[Data to process — start]

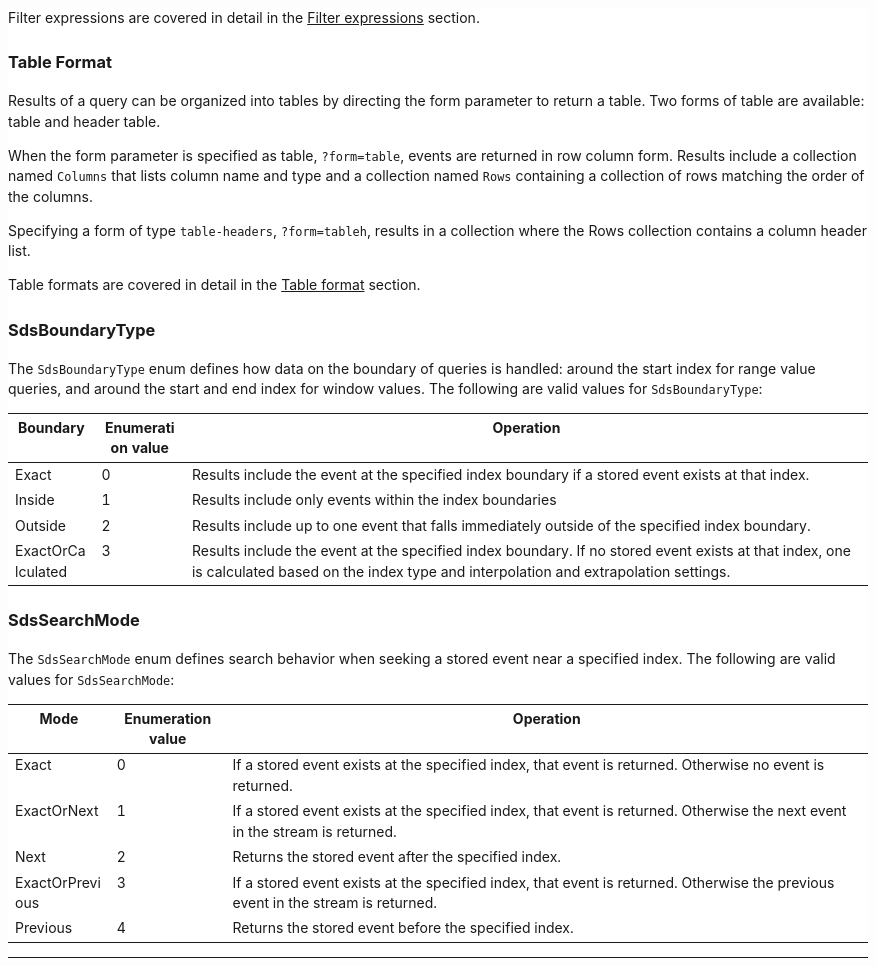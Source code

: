 Filter expressions are covered in detail in the [Filter expressions](xref:sdsFilterExpressions) section.

### Table Format

Results of a query can be organized into tables by directing the form parameter to return a table. 
Two forms of table are available: table and header table.

When the form parameter is specified as table, ``?form=table``, events are returned in row column form. 
Results include a collection named ``Columns`` that lists column name and type and a collection named 
``Rows`` containing a collection of rows matching the order of the columns.

Specifying a form of type ``table-headers``, ``?form=tableh``, results in a collection where the Rows collection 
contains a column header list.

Table formats are covered in detail in the [Table format](xref:sdsTableFormat) section.

### SdsBoundaryType

The `SdsBoundaryType` enum defines how data on the boundary of queries is handled: around the start index for range value queries, 
and around the start and end index for window values. The following are valid values for `SdsBoundaryType`:

| Boundary | Enumeration value | Operation |
| -------  | ----------------- | --------- |
| Exact    | 0                 | Results include the event at the specified index boundary if a stored event exists at that index. |
| Inside   | 1                 | Results include only events within the index boundaries |
| Outside  | 2                 | Results include up to one event that falls immediately outside of the specified index boundary. |
| ExactOrCalculated | 3        | Results include the event at the specified index boundary. If no stored event exists at that index, one is calculated based on the index type and interpolation and extrapolation settings. |

### SdsSearchMode

The `SdsSearchMode` enum defines search behavior when seeking a stored event near a specified index. The following are valid values for `SdsSearchMode`:

| Mode  | Enumeration value | Operation |
| ----- | ----------------- | --------- |
| Exact | 0                 | If a stored event exists at the specified index, that event is returned. Otherwise no event is returned. |
| ExactOrNext | 1           | If a stored event exists at the specified index, that event is returned. Otherwise the next event in the stream is returned. |
| Next | 2                  | Returns the stored event after the specified index. |
| ExactOrPrevious | 3       | If a stored event exists at the specified index, that event is returned. Otherwise the previous event in the stream is returned. |
| Previous | 4              | Returns the stored event before the specified index. |


*****
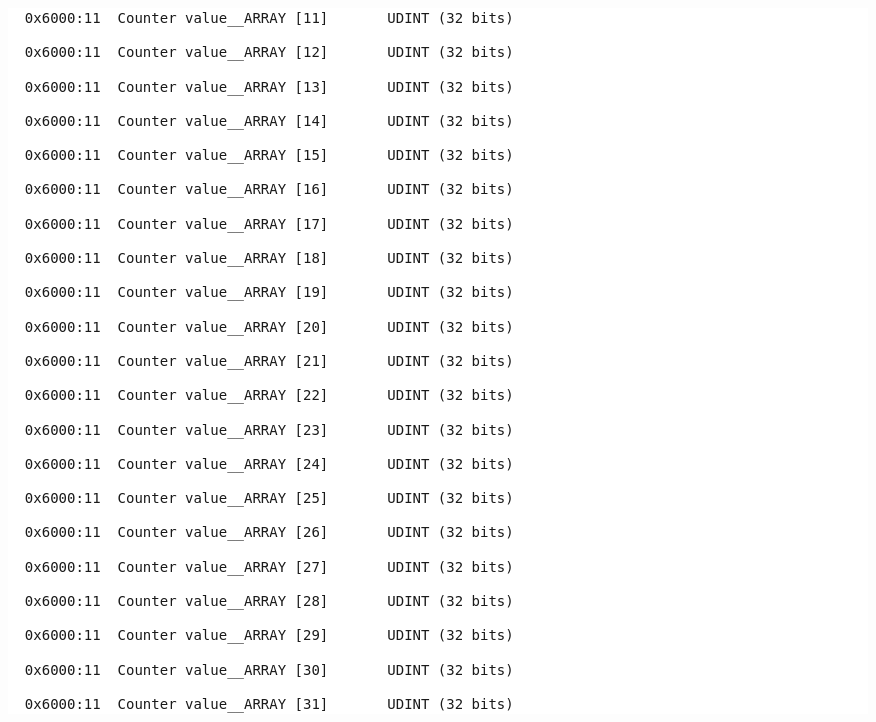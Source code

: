 </tr>
<tr class="txpdo">
<td ><pre>  0x6000:11  Counter value__ARRAY [11]       UDINT (32 bits)</pre></td>
</tr>
<tr class="txpdo">
<td ><pre>  0x6000:11  Counter value__ARRAY [12]       UDINT (32 bits)</pre></td>
</tr>
<tr class="txpdo">
<td ><pre>  0x6000:11  Counter value__ARRAY [13]       UDINT (32 bits)</pre></td>
</tr>
<tr class="txpdo">
<td ><pre>  0x6000:11  Counter value__ARRAY [14]       UDINT (32 bits)</pre></td>
</tr>
<tr class="txpdo">
<td ><pre>  0x6000:11  Counter value__ARRAY [15]       UDINT (32 bits)</pre></td>
</tr>
<tr class="txpdo">
<td ><pre>  0x6000:11  Counter value__ARRAY [16]       UDINT (32 bits)</pre></td>
</tr>
<tr class="txpdo">
<td ><pre>  0x6000:11  Counter value__ARRAY [17]       UDINT (32 bits)</pre></td>
</tr>
<tr class="txpdo">
<td ><pre>  0x6000:11  Counter value__ARRAY [18]       UDINT (32 bits)</pre></td>
</tr>
<tr class="txpdo">
<td ><pre>  0x6000:11  Counter value__ARRAY [19]       UDINT (32 bits)</pre></td>
</tr>
<tr class="txpdo">
<td ><pre>  0x6000:11  Counter value__ARRAY [20]       UDINT (32 bits)</pre></td>
</tr>
<tr class="txpdo">
<td ><pre>  0x6000:11  Counter value__ARRAY [21]       UDINT (32 bits)</pre></td>
</tr>
<tr class="txpdo">
<td ><pre>  0x6000:11  Counter value__ARRAY [22]       UDINT (32 bits)</pre></td>
</tr>
<tr class="txpdo">
<td ><pre>  0x6000:11  Counter value__ARRAY [23]       UDINT (32 bits)</pre></td>
</tr>
<tr class="txpdo">
<td ><pre>  0x6000:11  Counter value__ARRAY [24]       UDINT (32 bits)</pre></td>
</tr>
<tr class="txpdo">
<td ><pre>  0x6000:11  Counter value__ARRAY [25]       UDINT (32 bits)</pre></td>
</tr>
<tr class="txpdo">
<td ><pre>  0x6000:11  Counter value__ARRAY [26]       UDINT (32 bits)</pre></td>
</tr>
<tr class="txpdo">
<td ><pre>  0x6000:11  Counter value__ARRAY [27]       UDINT (32 bits)</pre></td>
</tr>
<tr class="txpdo">
<td ><pre>  0x6000:11  Counter value__ARRAY [28]       UDINT (32 bits)</pre></td>
</tr>
<tr class="txpdo">
<td ><pre>  0x6000:11  Counter value__ARRAY [29]       UDINT (32 bits)</pre></td>
</tr>
<tr class="txpdo">
<td ><pre>  0x6000:11  Counter value__ARRAY [30]       UDINT (32 bits)</pre></td>
</tr>
<tr class="txpdo">
<td ><pre>  0x6000:11  Counter value__ARRAY [31]       UDINT (32 bits)</pre></td>
</tr>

[Data to process — finish]

__What to produce__: An exact, picture-free copy of the entries is required.

__Response to this exercise__:
Source code

: Filter expressions are covered in detail in the [Filter expressions](xref:sdsFilterExpressions) section.

### Table Format

Results of a query can be organized into tables by directing the form parameter to return a table. 
Two forms of table are available: table and header table.

When the form parameter is specified as table, ``?form=table``, events are returned in row column form. 
Results include a collection named ``Columns`` that lists column name and type and a collection named 
``Rows`` containing a collection of rows matching the order of the columns.

Specifying a form of type ``table-headers``, ``?form=tableh``, results in a collection where the Rows collection 
contains a column header list.

Table formats are covered in detail in the [Table format](xref:sdsTableFormat) section.

### SdsBoundaryType

The `SdsBoundaryType` enum defines how data on the boundary of queries is handled: around the start index for range value queries, 
and around the start and end index for window values. The following are valid values for `SdsBoundaryType`:

| Boundary | Enumeration value | Operation |
| -------  | ----------------- | --------- |
| Exact    | 0                 | Results include the event at the specified index boundary if a stored event exists at that index. |
| Inside   | 1                 | Results include only events within the index boundaries |
| Outside  | 2                 | Results include up to one event that falls immediately outside of the specified index boundary. |
| ExactOrCalculated | 3        | Results include the event at the specified index boundary. If no stored event exists at that index, one is calculated based on the index type and interpolation and extrapolation settings. |

### SdsSearchMode

The `SdsSearchMode` enum defines search behavior when seeking a stored event near a specified index. The following are valid values for `SdsSearchMode`:

| Mode  | Enumeration value | Operation |
| ----- | ----------------- | --------- |
| Exact | 0                 | If a stored event exists at the specified index, that event is returned. Otherwise no event is returned. |
| ExactOrNext | 1           | If a stored event exists at the specified index, that event is returned. Otherwise the next event in the stream is returned. |
| Next | 2                  | Returns the stored event after the specified index. |
| ExactOrPrevious | 3       | If a stored event exists at the specified index, that event is returned. Otherwise the previous event in the stream is returned. |
| Previous | 4              | Returns the stored event before the specified index. |


*****
Source code

: </tr>
<tr class="txpdo">
<td ><pre>  0x6000:11  Counter value__ARRAY [11]       UDINT (32 bits)</pre></td>
</tr>
<tr class="txpdo">
<td ><pre>  0x6000:11  Counter value__ARRAY [12]       UDINT (32 bits)</pre></td>
</tr>
<tr class="txpdo">
<td ><pre>  0x6000:11  Counter value__ARRAY [13]       UDINT (32 bits)</pre></td>
</tr>
<tr class="txpdo">
<td ><pre>  0x6000:11  Counter value__ARRAY [14]       UDINT (32 bits)</pre></td>
</tr>
<tr class="txpdo">
<td ><pre>  0x6000:11  Counter value__ARRAY [15]       UDINT (32 bits)</pre></td>
</tr>
<tr class="txpdo">
<td ><pre>  0x6000:11  Counter value__ARRAY [16]       UDINT (32 bits)</pre></td>
</tr>
<tr class="txpdo">
<td ><pre>  0x6000:11  Counter value__ARRAY [17]       UDINT (32 bits)</pre></td>
</tr>
<tr class="txpdo">
<td ><pre>  0x6000:11  Counter value__ARRAY [18]       UDINT (32 bits)</pre></td>
</tr>
<tr class="txpdo">
<td ><pre>  0x6000:11  Counter value__ARRAY [19]       UDINT (32 bits)</pre></td>
</tr>
<tr class="txpdo">
<td ><pre>  0x6000:11  Counter value__ARRAY [20]       UDINT (32 bits)</pre></td>
</tr>
<tr class="txpdo">
<td ><pre>  0x6000:11  Counter value__ARRAY [21]       UDINT (32 bits)</pre></td>
</tr>
<tr class="txpdo">
<td ><pre>  0x6000:11  Counter value__ARRAY [22]       UDINT (32 bits)</pre></td>
</tr>
<tr class="txpdo">
<td ><pre>  0x6000:11  Counter value__ARRAY [23]       UDINT (32 bits)</pre></td>
</tr>
<tr class="txpdo">
<td ><pre>  0x6000:11  Counter value__ARRAY [24]       UDINT (32 bits)</pre></td>
</tr>
<tr class="txpdo">
<td ><pre>  0x6000:11  Counter value__ARRAY [25]       UDINT (32 bits)</pre></td>
</tr>
<tr class="txpdo">
<td ><pre>  0x6000:11  Counter value__ARRAY [26]       UDINT (32 bits)</pre></td>
</tr>
<tr class="txpdo">
<td ><pre>  0x6000:11  Counter value__ARRAY [27]       UDINT (32 bits)</pre></td>
</tr>
<tr class="txpdo">
<td ><pre>  0x6000:11  Counter value__ARRAY [28]       UDINT (32 bits)</pre></td>
</tr>
<tr class="txpdo">
<td ><pre>  0x6000:11  Counter value__ARRAY [29]       UDINT (32 bits)</pre></td>
</tr>
<tr class="txpdo">
<td ><pre>  0x6000:11  Counter value__ARRAY [30]       UDINT (32 bits)</pre></td>
</tr>
<tr class="txpdo">
<td ><pre>  0x6000:11  Counter value__ARRAY [31]       UDINT (32 bits)</pre></td>
</tr>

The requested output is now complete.